Le hantavirus en Argentine : le spectre du changement climatique sur la santé publique
L’Argentine fait face à une recrudescence inquiétante du hantavirus, une zoonose virale dont la transmission à l’homme est assurée par les rongeurs. Au 22 mai, le bilan s’élevait à 670 cas déclarés, dont 116 décès à l’échelle nationale. La province de Buenos Aires, et plus particulièrement la station balnéaire de Mar del Plata, se trouve au cœur de cette épidémie, enregistrant 386 cas et 23 décès. Cette augmentation, qualifiée d’inhabituelle par les experts, soulève des questions quant à ses causes profondes, parmi lesquelles le réchauffement climatique émerge comme un facteur aggravant potentiel.
La prolifération des rongeurs, un signe avant-coureur
Le hantavirus est transmis par les rongeurs, notamment le rat colilargo, dont la population semble avoir bénéficié de conditions environnementales favorables à sa reproduction. Les récentes précipitations exceptionnelles dans la région, conjuguées à des températures plus élevées et une humidité accrue, auraient créé un écosystème propice à une prolifération accrue de ces petits mammifères. Ces conditions climatiques, de plus en plus fréquentes, sont directement liées aux dérèglements globaux du climat, plaçant le hantavirus au premier plan des préoccupations de santé publique dans un contexte d’urgence climatique.

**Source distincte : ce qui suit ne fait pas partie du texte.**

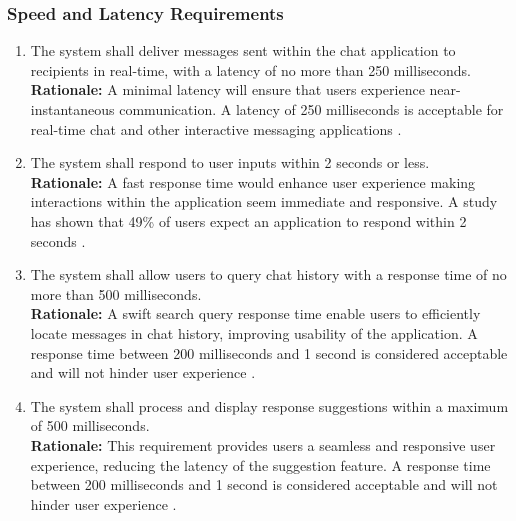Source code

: \documentclass[]{article}
\begin{document}
\subsubsection{Speed and Latency Requirements}
\label{ssub:speed_and_latency_requirements}
\begin{enumerate}[{PR-SL}1. ]
	\item The system shall deliver messages sent within the chat application to recipients in real-time, with a latency
	      of no more than 250 milliseconds. \\
	      {\bf Rationale:} A minimal latency will ensure that users experience near-instantaneous communication.
	      A latency of 250 milliseconds is acceptable for real-time chat and other interactive messaging applications
	      \cite{3c}.
	\item The system shall respond to user inputs within 2 seconds or less. \\
	      {\bf Rationale:} A fast response time would enhance user experience making interactions within the application
	      seem immediate and responsive. A study has shown that 49\% of users expect an application to respond within 2 seconds
	      \cite{4c}.
	\item The system shall allow users to query chat history with a response time of no more than 500 milliseconds. \\
	      {\bf Rationale:} A swift search query response time enable users to efficiently locate messages in chat history, improving
	      usability of the application. A response time between 200 milliseconds and 1 second is considered
	      acceptable and will not hinder user experience
	      \cite{5c}.
	\item The system shall process and display response suggestions within a maximum of 500 milliseconds. \\
	      {\bf Rationale:} This requirement provides users a seamless and responsive user experience, reducing
	      the latency of the suggestion feature. A response time between 200 milliseconds and 1 second is considered
	      acceptable and will not hinder user experience
	      \cite{5c}.
\end{enumerate}
\end{document}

Symptômes et modes de transmission : comprendre pour mieux prévenir
La maladie se manifeste initialement par des symptômes grippaux tels que fièvre, maux de tête et douleurs musculaires, pouvant évoluer vers des complications respiratoires graves, connues sous le nom de syndrome pulmonaire. La transmission à l’homme s’opère principalement par l’inhalation de particules virales présentes dans l’air, issues des excréments ou de l’urine des rongeurs infectés. Bien que plus rare, une transmission interhumaine est également possible. Le taux de mortalité du hantavirus est estimé à 30%, soulignant la gravité de cette infection.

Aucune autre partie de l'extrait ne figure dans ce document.